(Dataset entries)
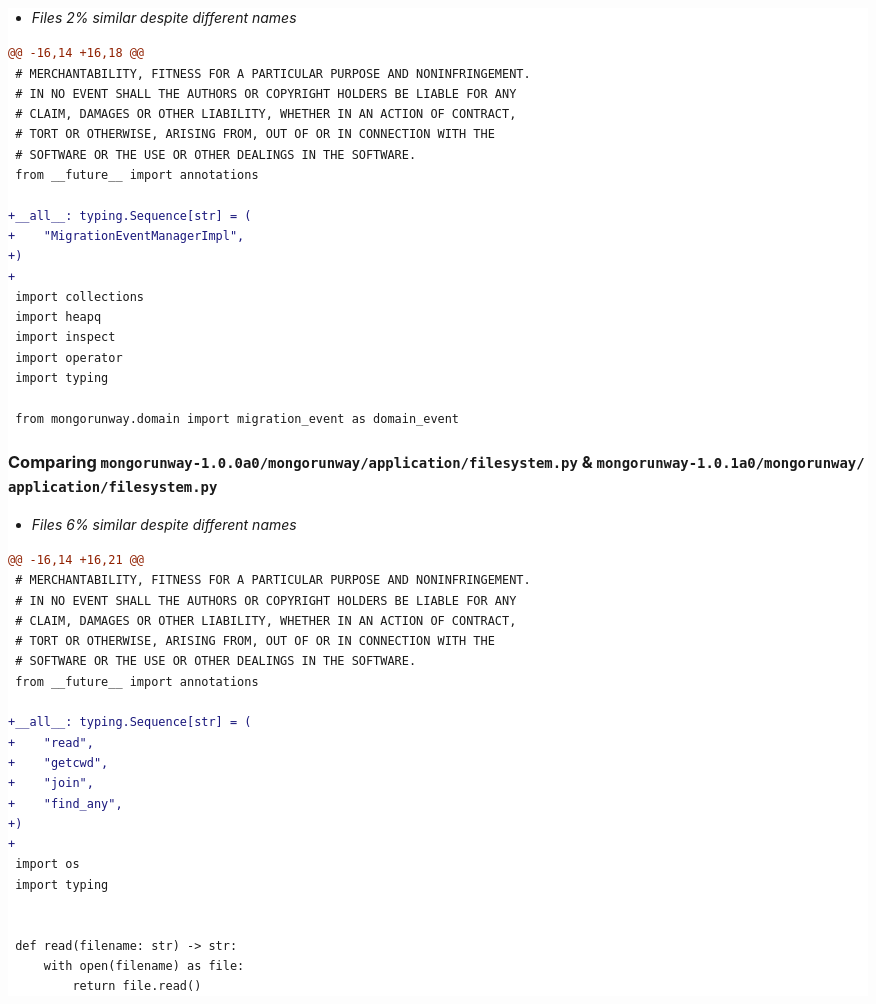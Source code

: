  * *Files 2% similar despite different names*

```diff
@@ -16,14 +16,18 @@
 # MERCHANTABILITY, FITNESS FOR A PARTICULAR PURPOSE AND NONINFRINGEMENT.
 # IN NO EVENT SHALL THE AUTHORS OR COPYRIGHT HOLDERS BE LIABLE FOR ANY
 # CLAIM, DAMAGES OR OTHER LIABILITY, WHETHER IN AN ACTION OF CONTRACT,
 # TORT OR OTHERWISE, ARISING FROM, OUT OF OR IN CONNECTION WITH THE
 # SOFTWARE OR THE USE OR OTHER DEALINGS IN THE SOFTWARE.
 from __future__ import annotations
 
+__all__: typing.Sequence[str] = (
+    "MigrationEventManagerImpl",
+)
+
 import collections
 import heapq
 import inspect
 import operator
 import typing
 
 from mongorunway.domain import migration_event as domain_event
```

### Comparing `mongorunway-1.0.0a0/mongorunway/application/filesystem.py` & `mongorunway-1.0.1a0/mongorunway/application/filesystem.py`

 * *Files 6% similar despite different names*

```diff
@@ -16,14 +16,21 @@
 # MERCHANTABILITY, FITNESS FOR A PARTICULAR PURPOSE AND NONINFRINGEMENT.
 # IN NO EVENT SHALL THE AUTHORS OR COPYRIGHT HOLDERS BE LIABLE FOR ANY
 # CLAIM, DAMAGES OR OTHER LIABILITY, WHETHER IN AN ACTION OF CONTRACT,
 # TORT OR OTHERWISE, ARISING FROM, OUT OF OR IN CONNECTION WITH THE
 # SOFTWARE OR THE USE OR OTHER DEALINGS IN THE SOFTWARE.
 from __future__ import annotations
 
+__all__: typing.Sequence[str] = (
+    "read",
+    "getcwd",
+    "join",
+    "find_any",
+)
+
 import os
 import typing
 
 
 def read(filename: str) -> str:
     with open(filename) as file:
         return file.read()
```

Exercise goal>
For the word "mongorunway", work out how many lines of the entries contain it, and state the number alone.

Completed task>
2